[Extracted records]
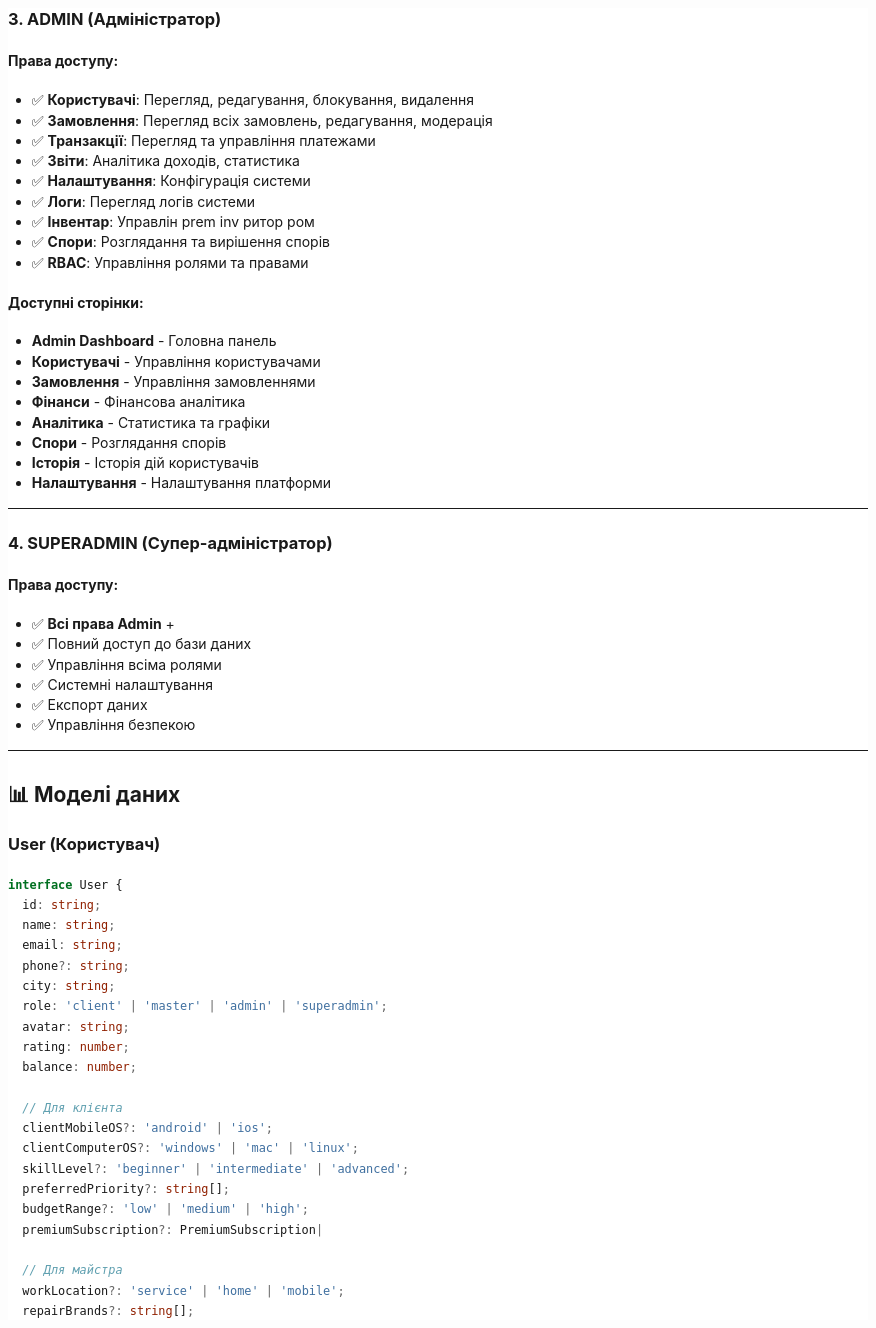 ### 3. ADMIN (Адміністратор)

#### Права доступу:
- ✅ **Користувачі**: Перегляд, редагування, блокування, видалення
- ✅ **Замовлення**: Перегляд всіх замовлень, редагування, модерація
- ✅ **Транзакції**: Перегляд та управління платежами
- ✅ **Звіти**: Аналітика доходів, статистика
- ✅ **Налаштування**: Конфігурація системи
- ✅ **Логи**: Перегляд логів системи
- ✅ **Інвентар**: Управлін prem inv ритор ром
- ✅ **Спори**: Розглядання та вирішення спорів
- ✅ **RBAC**: Управління ролями та правами

#### Доступні сторінки:
- **Admin Dashboard** - Головна панель
- **Користувачі** - Управління користувачами
- **Замовлення** - Управління замовленнями
- **Фінанси** - Фінансова аналітика
- **Аналітика** - Статистика та графіки
- **Спори** - Розглядання спорів
- **Історія** - Історія дій користувачів
- **Налаштування** - Налаштування платформи

---

### 4. SUPERADMIN (Супер-адміністратор)

#### Права доступу:
- ✅ **Всі права Admin** +
- ✅ Повний доступ до бази даних
- ✅ Управління всіма ролями
- ✅ Системні налаштування
- ✅ Експорт даних
- ✅ Управління безпекою

---

## 📊 Моделі даних

### User (Користувач)
```typescript
interface User {
  id: string;
  name: string;
  email: string;
  phone?: string;
  city: string;
  role: 'client' | 'master' | 'admin' | 'superadmin';
  avatar: string;
  rating: number;
  balance: number;
  
  // Для клієнта
  clientMobileOS?: 'android' | 'ios';
  clientComputerOS?: 'windows' | 'mac' | 'linux';
  skillLevel?: 'beginner' | 'intermediate' | 'advanced';
  preferredPriority?: string[];
  budgetRange?: 'low' | 'medium' | 'high';
  premiumSubscription?: PremiumSubscription|
  
  // Для майстра
  workLocation?: 'service' | 'home' | 'mobile';
  repairBrands?: string[];
```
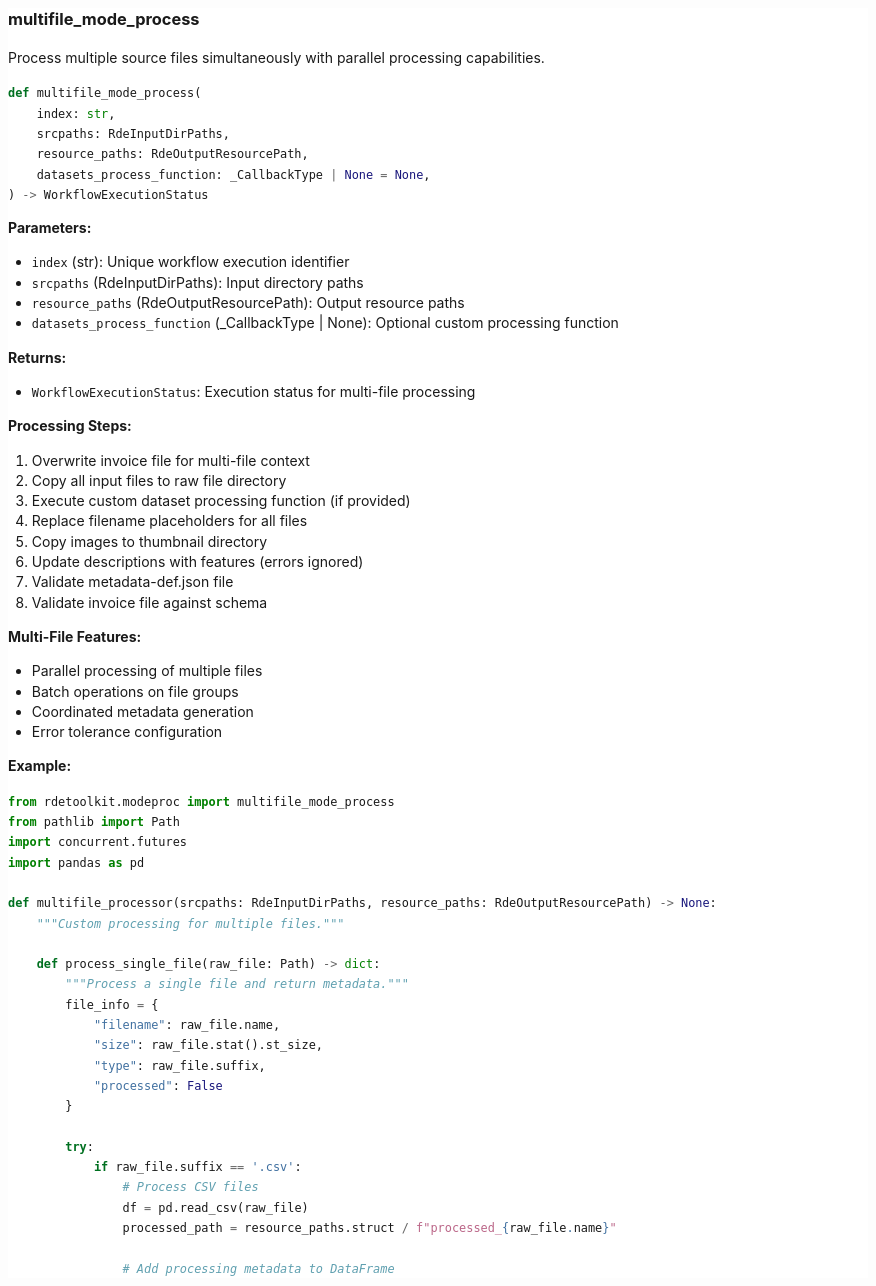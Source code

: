 ### multifile_mode_process

Process multiple source files simultaneously with parallel processing capabilities.

```python
def multifile_mode_process(
    index: str,
    srcpaths: RdeInputDirPaths,
    resource_paths: RdeOutputResourcePath,
    datasets_process_function: _CallbackType | None = None,
) -> WorkflowExecutionStatus
```

**Parameters:**

- `index` (str): Unique workflow execution identifier
- `srcpaths` (RdeInputDirPaths): Input directory paths
- `resource_paths` (RdeOutputResourcePath): Output resource paths
- `datasets_process_function` (_CallbackType | None): Optional custom processing function

**Returns:**

- `WorkflowExecutionStatus`: Execution status for multi-file processing

**Processing Steps:**

1. Overwrite invoice file for multi-file context
2. Copy all input files to raw file directory
3. Execute custom dataset processing function (if provided)
4. Replace filename placeholders for all files
5. Copy images to thumbnail directory
6. Update descriptions with features (errors ignored)
7. Validate metadata-def.json file
8. Validate invoice file against schema

**Multi-File Features:**

- Parallel processing of multiple files
- Batch operations on file groups
- Coordinated metadata generation
- Error tolerance configuration

**Example:**

```python
from rdetoolkit.modeproc import multifile_mode_process
from pathlib import Path
import concurrent.futures
import pandas as pd

def multifile_processor(srcpaths: RdeInputDirPaths, resource_paths: RdeOutputResourcePath) -> None:
    """Custom processing for multiple files."""

    def process_single_file(raw_file: Path) -> dict:
        """Process a single file and return metadata."""
        file_info = {
            "filename": raw_file.name,
            "size": raw_file.stat().st_size,
            "type": raw_file.suffix,
            "processed": False
        }

        try:
            if raw_file.suffix == '.csv':
                # Process CSV files
                df = pd.read_csv(raw_file)
                processed_path = resource_paths.struct / f"processed_{raw_file.name}"

                # Add processing metadata to DataFrame
```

Exercise goal
What is needed is an exact copy of the lines from the beginning of the data through the line containing "- ✅ **Налаштування**: Конфігурація системи", both included, without any pictures.

Response area
 ### 3. ADMIN (Адміністратор)

#### Права доступу:
- ✅ **Користувачі**: Перегляд, редагування, блокування, видалення
- ✅ **Замовлення**: Перегляд всіх замовлень, редагування, модерація
- ✅ **Транзакції**: Перегляд та управління платежами
- ✅ **Звіти**: Аналітика доходів, статистика
- ✅ **Налаштування**: Конфігурація системи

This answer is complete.